#### To do
Look through the data and write out every line with the word "accounts" in it.

#### Data provided
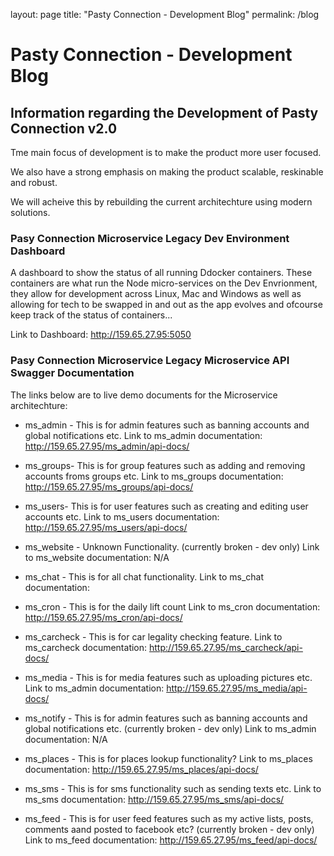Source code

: layout: page
title: "Pasty Connection - Development Blog"
permalink: /blog

# Pasty Connection - Development Blog

## Information regarding the Development of Pasty Connection v2.0

Tme main focus of development is to make the product more user focused.

We also have a strong emphasis on making the product scalable, reskinable and robust.

We will acheive this by rebuilding the current architechture using modern solutions.

### Pasy Connection Microservice Legacy Dev Environment Dashboard

A dashboard to show the status of all running Ddocker containers. These containers are what run the Node micro-services on the Dev Envrionment, they allow for development across Linux, Mac and Windows as well as allowing for tech to be swapped in and out as the app evolves and ofcourse keep track of the status of containers...

Link to Dashboard: http://159.65.27.95:5050

### Pasy Connection Microservice Legacy Microservice API Swagger Documentation

The links below are to live demo documents for the Microservice architechture:

- ms_admin - This is for admin features such as banning accounts and global notifications etc.
    Link to ms_admin documentation: http://159.65.27.95/ms_admin/api-docs/

- ms_groups- This is for group features such as adding and removing accounts froms groups etc.
    Link to ms_groups documentation: http://159.65.27.95/ms_groups/api-docs/

- ms_users- This is for user features such as creating and editing user accounts etc.
    Link to ms_users documentation: http://159.65.27.95/ms_users/api-docs/

- ms_website - Unknown Functionality. (currently broken - dev only)
    Link to ms_website documentation: N/A

- ms_chat - This is for all chat functionality. 
    Link to ms_chat documentation: 

- ms_cron - This is for the daily lift count
    Link to ms_cron documentation: http://159.65.27.95/ms_cron/api-docs/

- ms_carcheck - This is for car legality checking feature.
    Link to ms_carcheck documentation: http://159.65.27.95/ms_carcheck/api-docs/

- ms_media - This is for media features such as uploading pictures etc.
    Link to ms_admin documentation: http://159.65.27.95/ms_media/api-docs/

- ms_notify - This is for admin features such as banning accounts and global notifications etc. (currently broken - dev only)
    Link to ms_admin documentation: N/A

- ms_places - This is for places lookup functionality? 
    Link to ms_places documentation: http://159.65.27.95/ms_places/api-docs/

- ms_sms - This is for sms functionality such as sending texts etc.
    Link to ms_sms documentation: http://159.65.27.95/ms_sms/api-docs/

- ms_feed - This is for user feed features such as my active lists, posts, comments aand posted to facebook etc? (currently broken - dev only)
    Link to ms_feed documentation: http://159.65.27.95/ms_feed/api-docs/
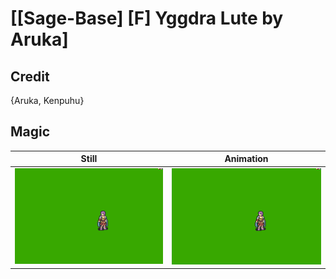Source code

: # [\[Sage-Base\] \[F\] Yggdra Lute by Aruka]

## Credit

{Aruka, Kenpuhu}
	
## Magic

| Still | Animation |
| :---: | :-------: |
| ![Magic still](./Magic_000.png) | ![Magic animation](./Magic.gif) |
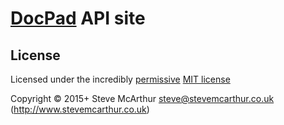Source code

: # [DocPad](http://docpad.org) API site


## License

Licensed under the incredibly [permissive](http://en.wikipedia.org/wiki/Permissive_free_software_licence) [MIT license](http://creativecommons.org/licenses/MIT/)

Copyright &copy; 2015+ Steve McArthur <steve@stevemcarthur.co.uk> (http://www.stevemcarthur.co.uk)
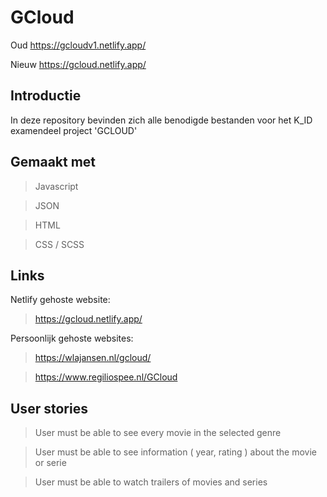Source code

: # GCloud

Oud
https://gcloudv1.netlify.app/

Nieuw
https://gcloud.netlify.app/

## Introductie

In deze repository bevinden zich alle benodigde bestanden voor het K_ID examendeel project 'GCLOUD'

## Gemaakt met
 
 > Javascript
 
 > JSON
 
 > HTML
  
 > CSS / SCSS

## Links 

 Netlify gehoste website:
 
 > https://gcloud.netlify.app/
 
 Persoonlijk gehoste websites:
 
 > https://wlajansen.nl/gcloud/
 
 > https://www.regiliospee.nl/GCloud
 
 ## User stories

> User must be able to see every movie in the selected genre

> User must be able to see information ( year, rating ) about the movie or serie

> User must be able to watch trailers of movies and series
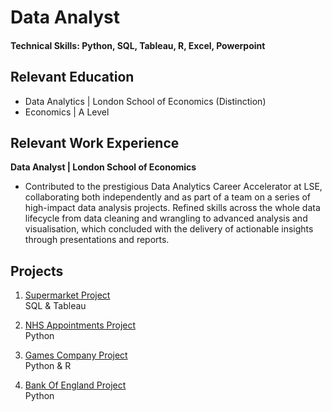 # Data Analyst

#### Technical Skills: Python, SQL, Tableau, R, Excel, Powerpoint

## Relevant Education 
- Data Analytics | London School of Economics (Distinction)
- Economics | A Level

## Relevant Work Experience
**Data Analyst | London School of Economics**
- Contributed to the prestigious Data Analytics Career Accelerator at LSE, collaborating both independently and as part of a team on a series of high-impact data analysis projects. Refined skills across the whole data lifecycle from data cleaning and wrangling to advanced 
analysis and visualisation, which concluded with the delivery of actionable insights through presentations and reports.

## Projects

1. [Supermarket Project](https://github.com/GianFriguglietti/Supermarket_Project) <br> SQL & Tableau
   
2. [NHS Appointments Project](https://github.com/GianFriguglietti/NHS_Appointments_Project) <br> Python
   
3. [Games Company Project](https://github.com/GianFriguglietti/Games_Company_Project) <br> Python & R
   
4. [Bank Of England Project](https://github.com/GianFriguglietti/BankOfEngland_Project) <br> Python
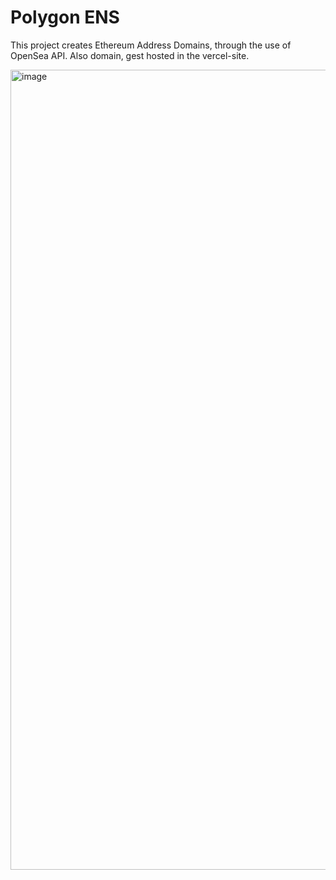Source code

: # Polygon ENS 

This project creates Ethereum Address Domains, through the use of OpenSea API. Also domain, gest hosted in the vercel-site.  

<img width="1280" alt="image" src="https://user-images.githubusercontent.com/113019900/211829486-4f064922-d90e-4717-b782-a8db5b43ce24.png">
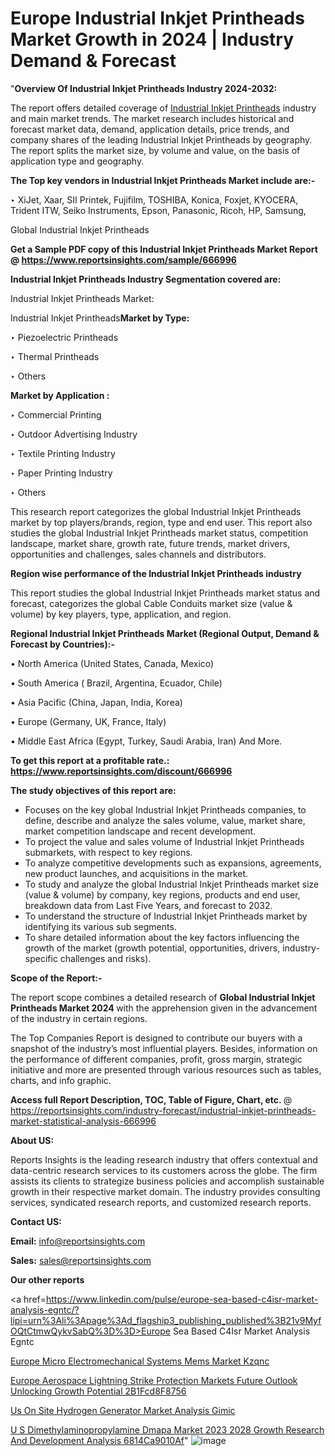 # Europe Industrial Inkjet Printheads Market Growth in 2024 | Industry Demand & Forecast

"<strong>Overview Of Industrial Inkjet Printheads Industry 2024-2032:</strong>

The report offers detailed coverage of <a href=https://www.reportsinsights.com/sample/666996>Industrial Inkjet Printheads</a> industry and main market trends. The market research includes historical and forecast market data, demand, application details, price trends, and company shares of the leading Industrial Inkjet Printheads by geography. The report splits the market size, by volume and value, on the basis of application type and geography.

<strong>The Top key vendors in Industrial Inkjet Printheads Market include are:- </strong>

‣ XiJet, Xaar, SII Printek, Fujifilm, TOSHIBA, Konica, Foxjet, KYOCERA, Trident ITW, Seiko Instruments, Epson, Panasonic, Ricoh, HP, Samsung,

Global Industrial Inkjet Printheads

<strong>Get a Sample PDF copy of this Industrial Inkjet Printheads Market Report </strong><strong>@ <a href=https://www.reportsinsights.com/sample/666996 style=color:#0000ff;>https://www.reportsinsights.com/sample/666996</a> </strong>

<strong>Industrial Inkjet Printheads Industry Segmentation covered are:</strong>

Industrial Inkjet Printheads Market: 

Industrial Inkjet Printheads<strong>Market by Type:</strong>

‣ Piezoelectric Printheads

‣ Thermal Printheads

‣ Others

<strong>Market by Application :</strong>

‣ Commercial Printing

‣ Outdoor Advertising Industry

‣ Textile Printing Industry

‣ Paper Printing Industry

‣ Others

This research report categorizes the global Industrial Inkjet Printheads market by top players/brands, region, type and end user. This report also studies the global Industrial Inkjet Printheads market status, competition landscape, market share, growth rate, future trends, market drivers, opportunities and challenges, sales channels and distributors.

<strong>Region wise performance of the Industrial Inkjet Printheads industry</strong><strong> </strong>

This report studies the global Industrial Inkjet Printheads market status and forecast, categorizes the global Cable Conduits market size (value &amp; volume) by key players, type, application, and region. 

<strong>Regional Industrial Inkjet Printheads Market (Regional Output, Demand &amp; Forecast by Countries):-</strong>

• North America (United States, Canada, Mexico)

• South America ( Brazil, Argentina, Ecuador, Chile)

• Asia Pacific (China, Japan, India, Korea)

• Europe (Germany, UK, France, Italy)

• Middle East Africa (Egypt, Turkey, Saudi Arabia, Iran) And More.

<strong>To get this report at a profitable rate.: <a href=https://www.reportsinsights.com/discount/666996 style=color:#0000ff;>https://www.reportsinsights.com/discount/666996</a></strong>

<strong>The study objectives of this report are:</strong>
<ul>
  <li>Focuses on the key global Industrial Inkjet Printheads companies, to define, describe and analyze the sales volume, value, market share, market competition landscape and recent development.</li>
  <li>To project the value and sales volume of Industrial Inkjet Printheads submarkets, with respect to key regions.</li>
  <li>To analyze competitive developments such as expansions, agreements, new product launches, and acquisitions in the market.</li>
  <li>To study and analyze the global Industrial Inkjet Printheads market size (value &amp; volume) by company, key regions, products and end user, breakdown data from Last Five Years, and forecast to 2032.</li>
  <li>To understand the structure of Industrial Inkjet Printheads market by identifying its various sub segments.</li>
  <li>To share detailed information about the key factors influencing the growth of the market (growth potential, opportunities, drivers, industry-specific challenges and risks).</li>
</ul>
<strong>Scope of the Report:-</strong><strong> </strong>

The report scope combines a detailed research of <strong>Global Industrial Inkjet Printheads Market 2024 </strong>with the apprehension given in the advancement of the industry in certain regions.

The Top Companies Report is designed to contribute our buyers with a snapshot of the industry’s most influential players. Besides, information on the performance of different companies, profit, gross margin, strategic initiative and more are presented through various resources such as tables, charts, and info graphic.

<strong>Access full Report Description, TOC, Table of Figure, Chart, etc. </strong>@   <a href=https://reportsinsights.com/industry-forecast/industrial-inkjet-printheads-market-statistical-analysis-666996 style=color:#0000ff;>https://reportsinsights.com/industry-forecast/industrial-inkjet-printheads-market-statistical-analysis-666996</a>

<strong>About US:</strong>

Reports Insights is the leading research industry that offers contextual and data-centric research services to its customers across the globe. The firm assists its clients to strategize business policies and accomplish sustainable growth in their respective market domain. The industry provides consulting services, syndicated research reports, and customized research reports.

<strong>Contact US:</strong>

<p class=""""><b>Email:</b> <a href=mailto:info@reportsinsights.com>info@reportsinsights.com</a></p>
<p class=""""><b>Sales:</b> <a href=mailto:sales@reportsinsights.com>sales@reportsinsights.com</a></p>

<strong>Our other reports</strong>

<a href=https://www.linkedin.com/pulse/europe-sea-based-c4isr-market-analysis-egntc/?lipi=urn%3Ali%3Apage%3Ad_flagship3_publishing_published%3B21v9MyfOQtCtmwQykvSabQ%3D%3D>Europe Sea Based C4Isr Market Analysis Egntc</a>

<a href=https://www.linkedin.com/pulse/europe-micro-electromechanical-systems-mems-market-kzqnc/>Europe Micro Electromechanical Systems Mems Market Kzqnc</a>

<a href=https://medium.com/@akitotamura255/europe-aerospace-lightning-strike-protection-markets-future-outlook-unlocking-growth-potential-2b1fcd8f8756>Europe Aerospace Lightning Strike Protection Markets Future Outlook Unlocking Growth Potential 2B1Fcd8F8756</a>

<a href=https://www.linkedin.com/pulse/us-on-site-hydrogen-generator-market-analysis-gimic/>Us On Site Hydrogen Generator Market Analysis Gimic</a>

<a href=https://medium.com/@aanandimane055/u-s-dimethylaminopropylamine-dmapa-market-2023-2028-growth-research-and-development-analysis-6814ca9010af>U S Dimethylaminopropylamine Dmapa Market 2023 2028 Growth Research And Development Analysis 6814Ca9010Af</a>"
![image](https://github.com/Reportsinsights123/RIgrowth/assets/158415881/da274f2c-d098-470c-b4e6-0eb48348040c)
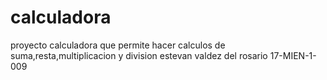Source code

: # calculadora
proyecto calculadora que permite hacer calculos de suma,resta,multiplicacion y division estevan valdez del rosario 17-MIEN-1-009
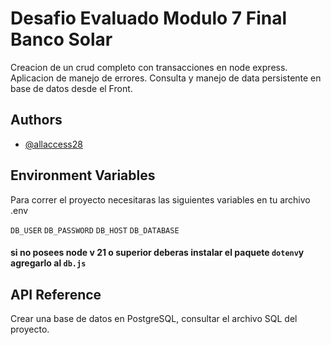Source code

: # Desafio Evaluado Modulo 7 Final Banco Solar

Creacion de un crud completo con transacciones en node express.
Aplicacion de manejo de errores.
Consulta y manejo de data persistente en base de datos desde el Front.




## Authors

- [@allaccess28](https://github.com/allaccess28)


## Environment Variables

Para correr el proyecto necesitaras las siguientes variables en tu archivo .env 

`DB_USER` 
`DB_PASSWORD`
`DB_HOST`
`DB_DATABASE`

#### si no posees node v 21 o superior deberas instalar el paquete `dotenv`y agregarlo al `db.js`
## API Reference

Crear una base de datos en PostgreSQL, consultar el archivo SQL del proyecto.

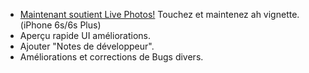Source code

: - [Maintenant soutient Live Photos!](//vimeo.com/156837974) Touchez et maintenez ah vignette.(iPhone 6s/6s Plus)
- Aperçu rapide UI améliorations.
- Ajouter "Notes de développeur".
- Améliorations et corrections de Bugs divers.
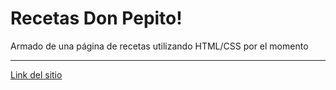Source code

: # Recetas Don Pepito!

Armado de una página de recetas utilizando HTML/CSS por el momento
<hr>
<a href="https://veik1.github.io">Link del sitio</a>
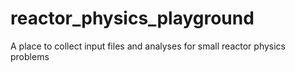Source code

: # reactor_physics_playground
A place to collect input files and analyses for small reactor physics problems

#### Response to the task
- ms_admin - This is for admin features such as banning accounts and global notifications etc.
- ms_groups- This is for group features such as adding and removing accounts froms groups etc.
- ms_users- This is for user features such as creating and editing user accounts etc.
- ms_notify - This is for admin features such as banning accounts and global notifications etc. (currently broken - dev only)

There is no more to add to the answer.